The mother brought doctors the baby's diaper in a Ziploc bag, and when they opened it, the "sweet, fruity smell" was "overwhelming," Michiels said.
The family had been at a picnic the day before, where someone had brought a big bowl of blueberries, which the baby had never had before, she said. The infant "loved" the fruit and ended up eating a handful.
"When babies eat fruit, it passes through their system fairly quickly," Michiels said. "You wind up with this sweet-smelling, dark-colored poop."
Michiels said parents should only be worried if poop is white, black or red.
"All other shades of poop are usually OK," she said.
Safety tips to keep in mind for the holiday weekend
Fireworks are best left to professionals, Coleman said, adding that every year she amputates fingers due to fireworks accidents.

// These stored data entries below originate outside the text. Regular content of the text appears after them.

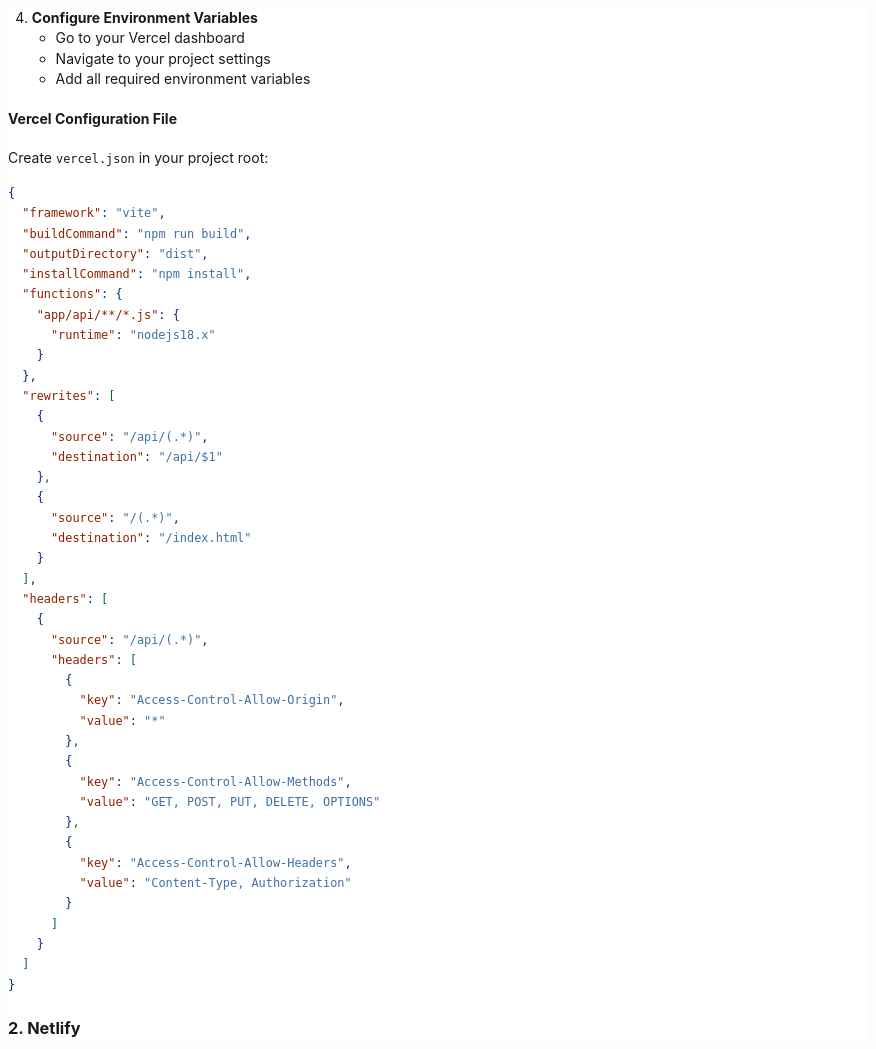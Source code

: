 4. **Configure Environment Variables**
   - Go to your Vercel dashboard
   - Navigate to your project settings
   - Add all required environment variables

#### Vercel Configuration File

Create `vercel.json` in your project root:

```json
{
  "framework": "vite",
  "buildCommand": "npm run build",
  "outputDirectory": "dist",
  "installCommand": "npm install",
  "functions": {
    "app/api/**/*.js": {
      "runtime": "nodejs18.x"
    }
  },
  "rewrites": [
    {
      "source": "/api/(.*)",
      "destination": "/api/$1"
    },
    {
      "source": "/(.*)",
      "destination": "/index.html"
    }
  ],
  "headers": [
    {
      "source": "/api/(.*)",
      "headers": [
        {
          "key": "Access-Control-Allow-Origin",
          "value": "*"
        },
        {
          "key": "Access-Control-Allow-Methods",
          "value": "GET, POST, PUT, DELETE, OPTIONS"
        },
        {
          "key": "Access-Control-Allow-Headers",
          "value": "Content-Type, Authorization"
        }
      ]
    }
  ]
}
```

### 2. Netlify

Even the most seemingly innocuous items, such as sparklers, are a cause for concern, Coleman said. Sparklers can reach up to 1,200 degrees Fahrenheit, and physicians see sparkler burns almost every Fourth of July, Michiels said.
"Just the quickest touch to a child's hand will give them a pretty significant burn," Michiels said.
Glatter advised that people celebrating watch the amount of alcohol they imbibe, which, combined with setting fireworks off or swimming, could be a "perfect recipe for disaster," he said.
Another safety concern to keep in mind is monitoring children near water at all times, Michiels said, adding that every Fourth of July, she tends to see at least one patient who has drowned.
During a pool party or beach outing, there are usually several adults around but not one particular person who is looking after the kids, she said.
"We often see a drowning event of a child where there were many, many adults right in the vicinity who could have rescued that child had they known the child was in trouble," she said.
Michiels said a common misconception is that if you don't hear anyone yelling for help, everything is fine.
"In truth, drowning is almost always a silent event," she said. "You can't hear someone calling for help because the person who is floundering is doing everything they can to get that breath in. They don't have that extra energy to call out for help."